Что было дальше, сказать сложно – смотря кому из журналистов верить. Насколько я понял из газетной разноголосицы, сам Эгтверчи никого не трогал, а если его бравые солдатики и трогали, то им тоже досталось – один из них умер. Вот кто влип по полной, так это графиня. В числе прочего Эгтверчи вломился куда не следовало, где всякие известные личности предавались самым экзотическим сумасбродствам (фантазии церемониймейстера графини, судя по всему, можно только позавидовать). Кое до кого из гостей алчущая сенсаций пресса уже добралась (и кто-то на этом только бесплатную рекламу поимел, ну разве что несколько более скандальную, чем хотелось бы); остальные, похоже, жаждут крови рода Овернских.
Сам граф им, разумеется, не по зубам; тот даже не был в курсе, что, собственно, происходит. (Кстати, тебе не попадалась последняя его статья, из «петардовских»? Это нечто! Старик как-то хитро преобразовал уравнения Хэртля, так что можно «обходить» – буквально – обычный пространственно-временной континуум, типа за угол заглядывать. Теоретически можно даже, например, фотографировать звезду, как она сейчас, а не какой была сколько-то там световых лет назад. Бедняга Эйнштейн, от такого удара ему уже не оправиться.) Но из Канарских прокуроров графа уже разжаловали, и если он быстренько не изымет свое состояние из рук графини, то рискует остаться обычным, сравнительно уютно устроенным троглодитом. Никто до сих пор не знает, где он, так что, если газет не читает, как-то дергаться ему уже поздно. Как бы то ни было, графиня явно стала в своем кругу персоной нон грата, причем пожизненно.
И я до сих пор недоумеваю, планировал это Эгтверчи или все вышло случайно. Сам он говорит, что ответит на нападки прессы в своей следующей программе (на этой неделе он вне досягаемости, причем без объяснений), но я с трудом представляю, что он может такого сказать, чтобы качнуть обратно маятник общественного мнения, до последних событий настроенного, в значительной степени, в его пользу. Он уже почти убежден, что земные законы – это в лучшем случае кодифицированные сиюминутные прихоти общественного мнения; и аудитория его больше чем наполовину детская!

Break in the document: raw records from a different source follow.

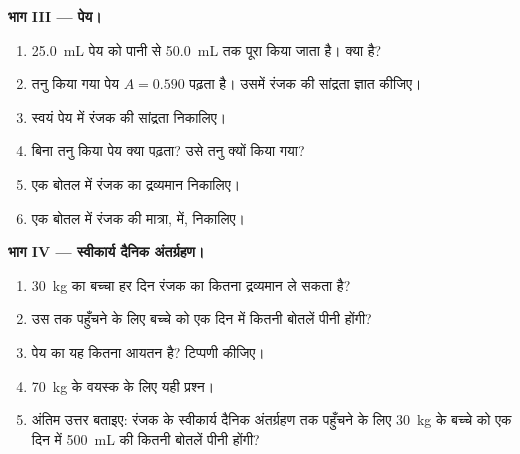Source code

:\begin{problem}
\medskip
\noindent\textbf{भाग III --- पेय।}
\begin{enumerate}[resume]
  \item \qty{25.0}{mL} पेय को पानी से \qty{50.0}{mL} तक पूरा किया जाता है।
         क्या है?
  \item तनु किया गया पेय $A = 0.590$ पढ़ता है। उसमें रंजक की सांद्रता ज्ञात
        कीजिए।
  \item स्वयं पेय में रंजक की सांद्रता निकालिए।
  \item बिना तनु किया पेय क्या पढ़ता? उसे तनु क्यों किया गया?
  \item एक बोतल में रंजक का द्रव्यमान निकालिए।
  \item एक बोतल में रंजक की मात्रा,  में, निकालिए।
\end{enumerate}

\medskip
\noindent\textbf{भाग IV --- स्वीकार्य दैनिक अंतर्ग्रहण।}
\begin{enumerate}[resume]
  \item \qty{30}{kg} का बच्चा हर दिन रंजक का कितना द्रव्यमान ले
        सकता है?
  \item उस तक पहुँचने के लिए बच्चे को एक दिन में कितनी बोतलें पीनी होंगी?
  \item पेय का यह कितना आयतन है? टिप्पणी कीजिए।
  \item \qty{70}{kg} के वयस्क के लिए यही प्रश्न।
  \item अंतिम उत्तर बताइए: रंजक के स्वीकार्य दैनिक अंतर्ग्रहण तक पहुँचने के लिए
        \qty{30}{kg} के बच्चे को एक दिन में \qty{500}{mL} की कितनी बोतलें पीनी
        होंगी?
\end{enumerate}
\end{problem}
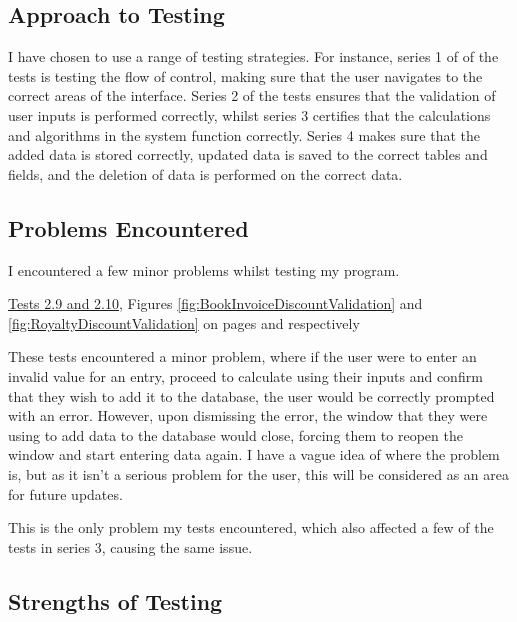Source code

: \subsection{Approach to Testing}

I have chosen to use a range of testing strategies. For instance, series 1 of of the tests is testing the flow of control, making sure that the user navigates to the correct areas of the interface. Series 2 of the tests ensures that the validation of user inputs is performed correctly, whilst series 3 certifies that the calculations and algorithms in the system function correctly. Series 4 makes sure that the added data is stored correctly, updated data is saved to the correct tables and fields, and the deletion of data is performed on the correct data. 

\subsection{Problems Encountered}

I encountered a few minor problems whilst testing my program.

\underline{Tests 2.9 and 2.10}, Figures \ref{fig:BookInvoiceDiscountValidation} and \ref{fig:RoyaltyDiscountValidation} on pages \pageref{fig:BookInvoiceDiscountValidation} and \pageref{fig:RoyaltyDiscountValidation} respectively

These tests encountered a minor problem, where if the user were to enter an invalid value for an entry, proceed to calculate using their inputs and confirm that they wish to add it to the database, the user would be correctly prompted with an error. However, upon dismissing the error, the window that they were using to add data to the database would close, forcing them to reopen the window and start entering data again. I have a vague idea of where the problem is,  but as it isn't a serious problem for the user, this will be considered as an area for future updates. 

This is the only problem my tests encountered, which also affected a few of the tests in series 3, causing the same issue.


\subsection{Strengths of Testing}


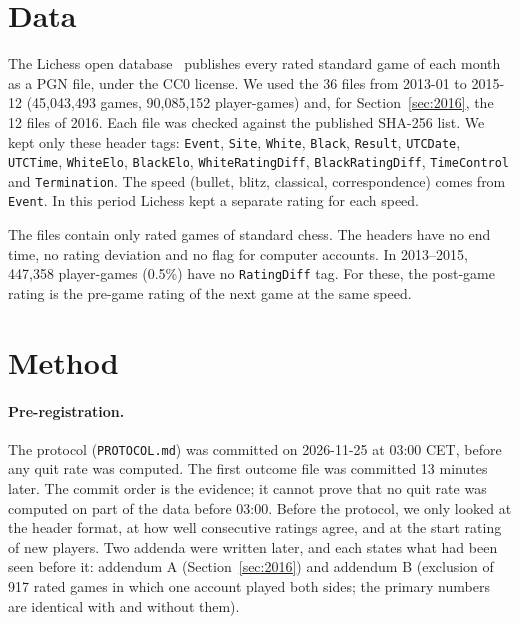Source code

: \documentclass[11pt]{article}
\begin{document}
\section{Data}

The Lichess open database~\cite{lichessdb} publishes every rated standard game of each month as a PGN file, under the CC0 license. We used the 36 files from 2013-01 to 2015-12 (45,043,493 games, 90,085,152 player-games) and, for Section~\ref{sec:2016}, the 12 files of 2016. Each file was checked against the published SHA-256 list. We kept only these header tags: \texttt{Event}, \texttt{Site}, \texttt{White}, \texttt{Black}, \texttt{Result}, \texttt{UTCDate}, \texttt{UTCTime}, \texttt{WhiteElo}, \texttt{BlackElo}, \texttt{WhiteRatingDiff}, \texttt{BlackRatingDiff}, \texttt{TimeControl} and \texttt{Termination}. The speed (bullet, blitz, classical, correspondence) comes from \texttt{Event}. In this period Lichess kept a separate rating for each speed.

The files contain only rated games of standard chess. The headers have no end time, no rating deviation and no flag for computer accounts. In 2013--2015, 447,358 player-games (0.5\%) have no \texttt{RatingDiff} tag. For these, the post-game rating is the pre-game rating of the next game at the same speed.

\section{Method}\label{sec:method}

\paragraph{Pre-registration.} The protocol (\texttt{PROTOCOL.md}) was committed on 2026-11-25 at 03:00 CET, before any quit rate was computed. The first outcome file was committed 13 minutes later. The commit order is the evidence; it cannot prove that no quit rate was computed on part of the data before 03:00. Before the protocol, we only looked at the header format, at how well consecutive ratings agree, and at the start rating of new players. Two addenda were written later, and each states what had been seen before it: addendum A (Section~\ref{sec:2016}) and addendum B (exclusion of 917 rated games in which one account played both sides; the primary numbers are identical with and without them).
\end{document}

Жаль, ты не из тех, кто сейчас сказал бы: «Ну, что я говорил?» Тогда я хоть мог бы грустно покивать. Впрочем, все равно уже поздно. Если найдется свободная минутка, и в голову придет какой-нибудь ценный совет, сообщай сразу. Мы тут совсем уже закопались.
Майк.
P. S. Вчера мы с Лью поженились. Планировали попозже, но какой-то внутренний голос подсказывает обоим поторопиться, будто вот-вот должно случиться что-то… непоправимое. Знать бы, что именно. Не пропадай».
Руис невольно издал хриплый стон, и на него покосились – без особенного, впрочем, любопытства – соседи по купе: поляк в короткой дубленке, всю дорогу безмолвно управлявшийся с гигантской головкой невероятно пахучего сыра, и бородатый приверженец Голливуд-Веданты, облаченный в джутовый мешок с прорезями и в сандалиях на босу ногу; пахло от последнего отнюдь не сыром, и Руис-Санчес никак не мог взять в толк, что тому могло понадобиться в Риме в святой год.
Он закрыл глаза, чтоб их не видеть. Бедняга Майк, наутро после свадьбы – и такие мысли; неудивительно, что письмо совершенно нечитабельное.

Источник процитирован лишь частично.